The electric vehicle (EV) maker, Rivian, reported robust fourth-quarter results, surpassing Wall Street earnings expectations and achieving its first-ever gross quarterly profit of $170 million. However, the EV maker anticipates lower sales for 2025, forecasting deliveries between 46,000 to 51,000 units. This move would be a decrease from the previous 51,779 units delivered in 2024.
In addition, the EV maker expects to narrow its adjusted losses to between $1.7 billion and $1.9 billion for 2025, down from a $2.69 billion loss in the previous quarter.
Although the EV maker posted positive earnings, Rivian’s stock closed lower, down 2.3% after-hours, following the company’s earnings call. CEO RJ Scaringe cited uncertainty in the automotive market, particularly the potential removal of federal incentives for EVs and tariff policies, as factors that could impact future performance.
Looking ahead, Rivian plans to increase its capital expenditures from $1.6 billion to $1.7 billion in 2025 as it prepares to launch its new “R2” midsize vehicles in 2026. The company expects its Normal, Illinois plant to be idled for retooling during the second half of the year.
In the fourth quarter, Rivian’s revenue reached $1.73 billion, surpassing expectations of $1.4 billion.
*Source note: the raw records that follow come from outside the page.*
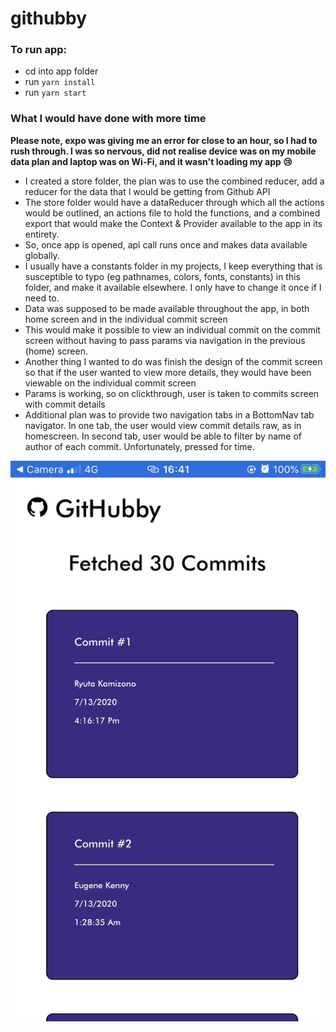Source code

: # githubby

### To run app:
- cd into app folder
- run `yarn install`
- run `yarn start`

### What I would have done with more time
**Please note, expo was giving me an error for close to an hour, so I had to rush through. I was so nervous, did not realise device was on my mobile data plan and laptop was on Wi-Fi, and it wasn't loading my app :cry:**

- I created a store folder, the plan was to use the combined reducer, add a reducer for the data that I would be getting from Github API
- The store folder would have a dataReducer through which all the actions would be outlined, an actions file to hold the functions, and a combined export that would make the Context & Provider available to the app in its entirety.
- So, once app is opened, api call runs once and makes data available globally.
- I usually have a constants folder in my projects, I keep everything that is susceptible to typo (eg pathnames, colors, fonts, constants) in this folder, and make it available elsewhere. I only have to change it once if I need to.
- Data was supposed to be made available throughout the app, in both home screen and in the individual commit screen
- This would make it possible to view an individual commit on the commit screen without having to pass params via navigation in the previous (home) screen.
- Another thing I wanted to do was finish the design of the commit screen so that if the user wanted to view more details, they would have been viewable on the individual commit screen
- Params is working, so on clickthrough, user is taken to commits screen with commit details
- Additional plan was to provide two navigation tabs in a BottomNav tab navigator. In one tab, the user would view commit details raw, as in homescreen. In second tab, user would be able to filter by name of author of each commit. Unfortunately, pressed for time.


![Screenshot](/Screenshot.png)
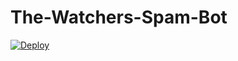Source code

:# The-Watchers-Spam-Bot

<a href="https://heroku.com/deploy?template=https://github.com/GrimDesignsFiveM/The-Watchers-Spam-Bot">
  <img src="https://www.herokucdn.com/deploy/button.svg" alt="Deploy">
</a>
This was partially due to $299 million from regulatory credits and $214 million in software and services revenue. Rivian’s net loss for the quarter was $743 million (or 70 cents per share), a significant improvement from the $1.52 billion loss in the same period the previous year.
For the full year, Rivian posted a $4.75 billion loss, with revenue of $4.97 billion, reflecting a 12% increase.